## YOUR TASK:
Everything from the line that contains "## [January 31st, 2021](<January" to the end of the data below is to be reproduced verbatim; leave all else out.

## DATA SECTION:
╭──

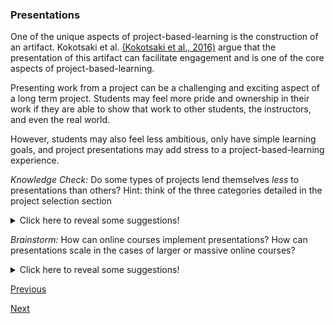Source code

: ### Presentations

One of the unique aspects of project-based-learning is the construction of an artifact. Kokotsaki et al. [(Kokotsaki et al., 2016)](https://journals.sagepub.com/doi/abs/10.1177/1365480216659733) argue that the presentation of this artifact can facilitate engagement and is one of the core aspects of project-based-learning.

Presenting work from a project can be a challenging and exciting aspect of a long term project. Students may feel more pride and ownership in their work if they are able to show that work to other students, the instructors, and even the real world. 

However, students may also feel less ambitious, only have simple learning goals, and project presentations may add stress to a project-based-learning experience.

*Knowledge Check:* Do some types of projects lend themselves *less* to presentations than others? Hint: think of the three categories detailed in the project selection section

<details><summary>Click here to reveal some suggestions!</summary>
<p>
Projects where students or groups essentially follow assignments along with a natural progression of learning, the first category detailed, as somewhat less interesting to present for, since students will often come up with functionally similar results. However, presenting to an instructor (periodically, or just at the end), can help instructors give more effective feedback along the way, or clear up misconceptions and better understand the students' success with the material, even in those cases.</p>
</details>

*Brainstorm:* How can online courses implement presentations? How can presentations scale in the cases of larger or massive online courses? 

<details><summary>Click here to reveal some suggestions!</summary>
<p>
Peer feedback assignments, assigning groups to present to each other, asynchronous presentation (recording presentations and uploading them), assigning students to view or reflect on a certain number of asynchronous presentations, are all great ways to allow students in larger courses to interact, present their work, and interact.</p>
</details>


[Previous](status_checks.md)

[Next](organizing_groups.md)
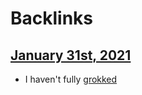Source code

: 
# Backlinks
## [January 31st, 2021](<January 31st, 2021.md>)
- I haven't fully [grokked]([grok](<grok.md>))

╰──

## TASK OUTPUT:
## [January 31st, 2021](<January 31st, 2021.md>)
- I haven't fully [grokked]([grok](<grok.md>))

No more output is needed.